Beste und schlechteste Flughäfen der Welt 17:13

Spätestens hier habe ich Fragen, die mir ein wenig aufs Fliegerherz drücken: Verklären wir hier etwas? Könnte es egaler sein, ob man vom katarischen Doha (dem frischgekürten Testsieger) oder aus Tunis (AirHelp zufolge einer terminalgewordenen Katastrophe) abhebt? Sind Flughäfen an sich nicht eigentlich furchtbar schreckliche Orte? Menschenvoll, aber seelenleer. Zweckmäßig, aber überteuert.

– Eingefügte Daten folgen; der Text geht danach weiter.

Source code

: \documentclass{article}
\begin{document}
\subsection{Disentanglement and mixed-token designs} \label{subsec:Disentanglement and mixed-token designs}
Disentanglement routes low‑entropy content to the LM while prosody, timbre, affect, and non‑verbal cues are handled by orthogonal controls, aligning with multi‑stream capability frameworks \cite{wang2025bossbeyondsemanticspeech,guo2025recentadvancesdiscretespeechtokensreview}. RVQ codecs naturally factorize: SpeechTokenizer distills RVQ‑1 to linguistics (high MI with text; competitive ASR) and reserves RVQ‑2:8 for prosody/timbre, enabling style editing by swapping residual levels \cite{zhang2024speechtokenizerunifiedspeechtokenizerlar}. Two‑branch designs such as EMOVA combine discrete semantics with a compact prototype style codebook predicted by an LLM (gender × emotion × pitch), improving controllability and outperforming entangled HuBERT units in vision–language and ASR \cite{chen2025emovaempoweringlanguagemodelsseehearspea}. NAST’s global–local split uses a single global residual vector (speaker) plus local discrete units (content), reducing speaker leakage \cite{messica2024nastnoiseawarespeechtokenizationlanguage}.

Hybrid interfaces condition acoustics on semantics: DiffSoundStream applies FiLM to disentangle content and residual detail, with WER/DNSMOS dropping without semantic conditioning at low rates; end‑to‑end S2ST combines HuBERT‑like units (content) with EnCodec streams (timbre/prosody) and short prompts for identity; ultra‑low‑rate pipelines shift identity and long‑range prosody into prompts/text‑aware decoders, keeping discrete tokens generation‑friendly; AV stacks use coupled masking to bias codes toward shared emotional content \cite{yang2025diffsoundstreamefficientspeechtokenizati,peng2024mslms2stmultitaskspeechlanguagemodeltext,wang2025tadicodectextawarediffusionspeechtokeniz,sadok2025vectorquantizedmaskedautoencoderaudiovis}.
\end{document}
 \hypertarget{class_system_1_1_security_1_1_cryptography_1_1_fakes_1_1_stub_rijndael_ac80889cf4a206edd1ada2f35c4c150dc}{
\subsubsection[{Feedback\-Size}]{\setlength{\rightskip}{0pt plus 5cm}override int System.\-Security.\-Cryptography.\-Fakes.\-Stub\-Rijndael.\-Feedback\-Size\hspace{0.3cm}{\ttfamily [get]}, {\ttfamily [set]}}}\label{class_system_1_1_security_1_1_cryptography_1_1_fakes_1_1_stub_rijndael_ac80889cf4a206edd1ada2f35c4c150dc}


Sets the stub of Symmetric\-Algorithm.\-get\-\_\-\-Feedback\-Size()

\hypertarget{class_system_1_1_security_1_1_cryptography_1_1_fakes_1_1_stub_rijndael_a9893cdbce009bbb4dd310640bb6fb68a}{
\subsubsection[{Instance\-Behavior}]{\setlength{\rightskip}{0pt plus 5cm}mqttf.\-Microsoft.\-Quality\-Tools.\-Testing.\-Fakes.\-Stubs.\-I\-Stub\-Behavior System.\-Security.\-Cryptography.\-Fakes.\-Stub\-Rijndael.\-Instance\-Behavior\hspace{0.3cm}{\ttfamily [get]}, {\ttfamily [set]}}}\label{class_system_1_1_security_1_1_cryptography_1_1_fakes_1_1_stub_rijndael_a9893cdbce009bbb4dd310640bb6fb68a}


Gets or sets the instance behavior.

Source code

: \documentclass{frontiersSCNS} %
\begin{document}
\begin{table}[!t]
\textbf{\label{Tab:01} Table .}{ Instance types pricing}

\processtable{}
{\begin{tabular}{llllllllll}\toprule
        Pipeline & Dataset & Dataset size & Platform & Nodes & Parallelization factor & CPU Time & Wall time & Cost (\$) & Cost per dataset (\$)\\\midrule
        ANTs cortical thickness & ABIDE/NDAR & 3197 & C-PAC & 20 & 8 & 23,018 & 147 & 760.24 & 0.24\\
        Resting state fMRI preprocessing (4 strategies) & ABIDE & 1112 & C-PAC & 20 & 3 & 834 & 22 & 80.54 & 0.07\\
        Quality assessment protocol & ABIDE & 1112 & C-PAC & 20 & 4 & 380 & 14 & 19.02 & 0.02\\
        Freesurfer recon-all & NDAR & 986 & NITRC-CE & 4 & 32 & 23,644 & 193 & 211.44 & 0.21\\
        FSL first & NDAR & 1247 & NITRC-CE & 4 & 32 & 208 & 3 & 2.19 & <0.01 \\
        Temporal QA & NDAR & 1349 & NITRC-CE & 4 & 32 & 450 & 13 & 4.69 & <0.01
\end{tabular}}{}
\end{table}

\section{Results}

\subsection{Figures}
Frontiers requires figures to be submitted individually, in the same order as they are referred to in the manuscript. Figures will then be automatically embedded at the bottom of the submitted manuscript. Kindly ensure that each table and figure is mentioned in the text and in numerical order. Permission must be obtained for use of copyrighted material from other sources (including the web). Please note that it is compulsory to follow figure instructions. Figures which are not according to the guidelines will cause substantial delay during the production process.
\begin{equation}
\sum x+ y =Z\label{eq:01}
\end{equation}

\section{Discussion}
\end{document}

Früher beneidete ich Flughafen-Stammgäste. Heute weiß ich es besser

Auch für mich ist die Abflugtafel mal ein Versprechen gewesen, als ich noch der kleine Knirps einer klassischen Neckermann-Familie war, mit Pauschalreise in die Türkei oder nach Griechenland, Hauptsache Mittelmeer. Wir flogen stets ein, zwei Tage vor offiziellem Ferienbeginn, im Verständnis meiner Eltern schlug der Flugpreis die Schulpflicht, was ich natürlich ziemlich klasse fand. Am meisten bewunderte ich damals diese Flughafen-Stammgäste, die im Stechschritt mit Business-Trolleys die vertikalen Gangverschnellerungs-Rolltreppen entlangklackerten. 

Heute bin ich als Auslandsreporter beim stern selbst einer dieser Vielflieger. Ich liebe das Reisen, das Abheben, das Wegsein. Manchmal blättere ich auch noch kindlich durch meinen Pass, so wie früher. Doch Flughäfen verabscheue ich inzwischen.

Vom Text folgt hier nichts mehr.